Changing My Approach to Research Logs

In the series I wrote about going to the Family History Library last month, I mentioned that the experience of having access to so many microfilms at one time allowed me to see how records were organized on the films. This also changed the way I approach my research logs.

Several readers have asked me to elaborate on this. It is difficult to put into words, because my organizational system only makes sense to me. However, I will give it my best shot.

My research logs are mostly focused on events or people. For example, if I'm looking for a marriage date, all the information I have previously covered will be found in the notes for those two people in my database. I use RootsMagic. It has a "to-do list" feature and that's how I use it.
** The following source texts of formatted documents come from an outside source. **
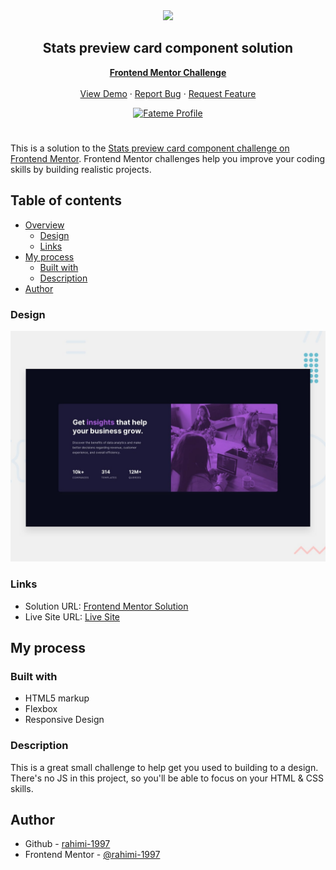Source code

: <div align="center">
    <img src="https://www.frontendmentor.io/static/images/logo-mobile.svg"  width="80">
    <h2 align="center">Stats preview card component solution</h2>
    <p align="center">
        <a href="https://www.frontendmentor.io"><strong>Frontend Mentor Challenge</strong></a>
        <br />
        <br />
        <a href="https://rahimi-1997.github.io/Stats-preview-card-component/">View Demo</a>
        ·
        <a href="https://github.com/rahimi-1997/Stats-preview-card-component/issues" target="_blank">Report Bug</a>
        ·
        <a href="https://github.com/rahimi-1997/Stats-preview-card-component/issues" target="_blank">Request Feature</a>
    </p>
</div>
<div align="center">
  <!-- Profile -->
  <a href="https://www.frontendmentor.io/profile/rahimi-1997">
    <img src="https://img.shields.io/badge/Profile-Fateme%20Rahimi-07043B?style=for-the-badge&logo=frontendmentor" alt="Fateme Profile">
  </a>

</div>

#

This is a solution to the [Stats preview card component challenge on Frontend Mentor](https://www.frontendmentor.io/challenges/stats-preview-card-component-8JqbgoU62). Frontend Mentor challenges help you improve your coding skills by building realistic projects.

## Table of contents

- [Overview](#overview)
  - [Design](#design)
  - [Links](#links)
- [My process](#my-process)
  - [Built with](#built-with)
  - [Description](#description)
- [Author](#author)

### Design

![](./design/desktop-preview.jpg)

### Links

- Solution URL: [Frontend Mentor Solution](https://www.frontendmentor.io/solutions/stats-preview-card-component-g-UAacayLj)
- Live Site URL: [Live Site](https://rahimi-1997.github.io/Stats-preview-card-component/)

## My process

### Built with

- HTML5 markup
- Flexbox
- Responsive Design

### Description

This is a great small challenge to help get you used to building to a design. There's no JS in this project, so you'll be able to focus on your HTML & CSS skills.

## Author

- Github - [rahimi-1997](https://github.com/rahimi-1997)
- Frontend Mentor - [@rahimi-1997](https://www.frontendmentor.io/profile/rahimi-1997)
So if I'm searching for a marriage record for John and Mary Smith, the research notes for those people (or that fact in my database) will include the books I have checked, the county offices at which I've inquired, the FHL microfilms I've reviewed, etc, in search of a record. My intent is to know what I've already done so I don't repeat the same searches.
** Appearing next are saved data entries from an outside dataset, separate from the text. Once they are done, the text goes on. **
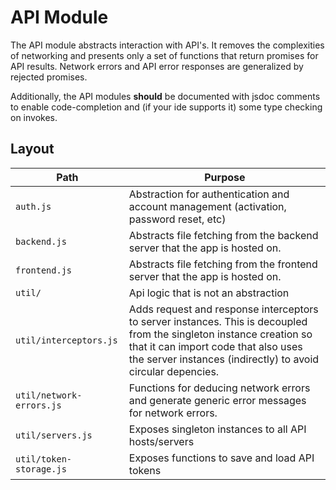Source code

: # API Module

The API module abstracts interaction with API's.
It removes the complexities of networking and presents only a set of functions that return promises for API results.
Network errors and API error responses are generalized by rejected promises.

Additionally, the API modules **should** be documented with jsdoc comments to enable code-completion and (if your ide supports it) some type checking on invokes.

## Layout

Path | Purpose
--- | ---
`auth.js` | Abstraction for authentication and account management (activation, password reset, etc)
`backend.js` | Abstracts file fetching from the backend server that the app is hosted on.
`frontend.js` | Abstracts file fetching from the frontend server that the app is hosted on.
`util/` | Api logic that is not an abstraction
`util/interceptors.js` | Adds request and response interceptors to server instances. This is decoupled from the singleton instance creation so that it can import code that also uses the server instances (indirectly) to avoid circular depencies.
`util/network-errors.js` | Functions for deducing network errors and generate generic error messages for network errors.
`util/servers.js` | Exposes singleton instances to all API hosts/servers
`util/token-storage.js` | Exposes functions to save and load API tokens


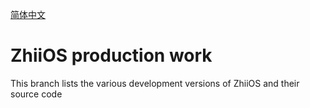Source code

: [简体中文](./README.md)

# ZhiiOS production work 

This branch lists the various development versions of ZhiiOS and their source code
However, my week at the Family History Library gave me lots of time to see lots of records for a given area. Not all the marriage records for a county are on a single roll or concurrent rolls. Sometimes they're mixed up with the tax records, etc. On a given roll, item 1 could be marriages 1900-1904, items 2-3 could be tax rolls 1886-1887, etc.
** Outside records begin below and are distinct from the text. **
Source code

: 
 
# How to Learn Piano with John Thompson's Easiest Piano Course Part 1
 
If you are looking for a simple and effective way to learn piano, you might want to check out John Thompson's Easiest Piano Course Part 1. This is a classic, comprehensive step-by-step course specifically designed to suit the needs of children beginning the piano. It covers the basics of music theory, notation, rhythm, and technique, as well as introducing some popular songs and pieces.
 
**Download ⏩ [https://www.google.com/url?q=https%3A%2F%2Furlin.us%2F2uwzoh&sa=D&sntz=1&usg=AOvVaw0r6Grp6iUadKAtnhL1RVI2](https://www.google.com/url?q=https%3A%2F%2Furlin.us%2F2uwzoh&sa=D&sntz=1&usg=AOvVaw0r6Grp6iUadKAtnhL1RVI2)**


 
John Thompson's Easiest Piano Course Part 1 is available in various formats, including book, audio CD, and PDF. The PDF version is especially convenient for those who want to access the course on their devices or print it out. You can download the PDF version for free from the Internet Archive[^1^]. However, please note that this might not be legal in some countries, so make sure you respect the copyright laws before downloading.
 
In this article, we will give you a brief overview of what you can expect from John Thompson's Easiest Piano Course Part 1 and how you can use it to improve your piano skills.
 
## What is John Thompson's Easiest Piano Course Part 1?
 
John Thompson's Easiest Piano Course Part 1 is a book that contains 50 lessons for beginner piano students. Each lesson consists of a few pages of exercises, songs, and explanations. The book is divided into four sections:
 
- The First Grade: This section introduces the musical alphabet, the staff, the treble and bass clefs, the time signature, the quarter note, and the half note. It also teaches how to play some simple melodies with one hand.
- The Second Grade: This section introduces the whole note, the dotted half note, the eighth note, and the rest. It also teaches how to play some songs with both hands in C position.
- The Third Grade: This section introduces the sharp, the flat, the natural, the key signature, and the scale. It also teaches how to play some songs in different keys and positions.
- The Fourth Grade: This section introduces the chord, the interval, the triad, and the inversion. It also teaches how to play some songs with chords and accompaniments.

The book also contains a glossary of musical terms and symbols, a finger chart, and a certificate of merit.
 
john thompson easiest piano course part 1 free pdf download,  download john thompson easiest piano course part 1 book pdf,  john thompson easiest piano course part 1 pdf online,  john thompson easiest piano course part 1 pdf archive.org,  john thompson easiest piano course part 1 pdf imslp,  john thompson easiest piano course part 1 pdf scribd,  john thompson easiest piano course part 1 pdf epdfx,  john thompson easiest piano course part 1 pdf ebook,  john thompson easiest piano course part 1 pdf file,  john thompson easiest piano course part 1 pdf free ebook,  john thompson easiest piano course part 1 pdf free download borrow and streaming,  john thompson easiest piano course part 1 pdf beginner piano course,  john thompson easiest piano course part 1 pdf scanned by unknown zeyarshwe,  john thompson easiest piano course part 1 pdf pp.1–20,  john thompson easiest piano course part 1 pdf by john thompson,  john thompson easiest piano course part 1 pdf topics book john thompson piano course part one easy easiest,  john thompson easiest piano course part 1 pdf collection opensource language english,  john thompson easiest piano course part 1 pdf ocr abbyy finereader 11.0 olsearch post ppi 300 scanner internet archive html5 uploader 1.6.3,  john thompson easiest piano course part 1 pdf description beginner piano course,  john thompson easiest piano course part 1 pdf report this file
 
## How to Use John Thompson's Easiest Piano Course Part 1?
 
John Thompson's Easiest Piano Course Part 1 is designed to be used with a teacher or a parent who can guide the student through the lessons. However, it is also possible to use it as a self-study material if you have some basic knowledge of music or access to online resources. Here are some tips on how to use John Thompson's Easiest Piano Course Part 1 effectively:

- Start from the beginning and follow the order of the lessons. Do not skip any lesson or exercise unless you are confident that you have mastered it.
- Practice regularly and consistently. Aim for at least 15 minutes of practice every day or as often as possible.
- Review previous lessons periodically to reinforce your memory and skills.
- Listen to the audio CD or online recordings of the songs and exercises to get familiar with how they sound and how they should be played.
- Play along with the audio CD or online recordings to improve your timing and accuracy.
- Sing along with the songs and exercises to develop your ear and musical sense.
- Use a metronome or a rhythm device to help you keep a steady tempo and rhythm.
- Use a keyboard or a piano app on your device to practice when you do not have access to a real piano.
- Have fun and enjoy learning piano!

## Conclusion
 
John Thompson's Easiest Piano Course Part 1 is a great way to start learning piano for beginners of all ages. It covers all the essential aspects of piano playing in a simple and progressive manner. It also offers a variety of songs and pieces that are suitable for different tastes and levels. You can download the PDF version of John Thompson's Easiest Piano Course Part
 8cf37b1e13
I never noticed this because at home I can only order a couple film rolls at a time. The ones I've ordered thus far aren't as varied as all the ones I saw in Salt Lake City.

Now I see that my research logs also need to focus on the numbered film rolls, too, not just the event or person. So my notes will tell me that I have already looked at every single frame of film #1234567. That way, I won't order the same film multiple times, once for 1880's tax records, once for 1900's marriage records, etc. I will know I've already seen the whole thing, saving me time and money.

Hopefully I explained this right. Normally I don't comment on my own system or that of others because everyone does it a little differently. There is no right or wrong, just what works for you. And this adjustment is what works for me.


  1. Great post - and I too have had to re-examine my own research log after my last trip to the Family History Library in Salt Lake City.

    I have now added source citations formats built in which will account for tracking the film numbers.

  2. Thanks Amy! I'm always interested in how other people record their results because it gives me new ideas on what might (or might not) work for me.

    It seems like so often it boils down to the details and how they are recorded (or not recorded). The devil is truly in the details.

  3. I'm sure it was so much easier for you before you realized the combinations of records on microfilm rolls. It's easy to keep track of marriages, or births, or whatever, but when there are multiple records you almost just have to keep track of the rolls. The only problem I can envision is if you later find a new ancestor whose name you didn't know and who might have records on a roll of film you've already looked at, you'd still have to go back.

    Thanks for sharing your method. I like learning how others keep track of their research, especially if it's a successful method.

  4. Last summer our Second Life group broke out the GoToMeeting and looked at each other's research logs using MS Excel worksheets. Column headings included date, surname 1, surname 2, surname 3, author, title, call # (that would include microfilm), comments, etc. Your blog post has inspired me to write a bit about what I learned from other researchers.

    A discussion of how to keep track of records in microfilm, fiche, book, online, local .pdf, e-book etc. is valuable.

    Thanks for the posting, Amy. Got me to thinking!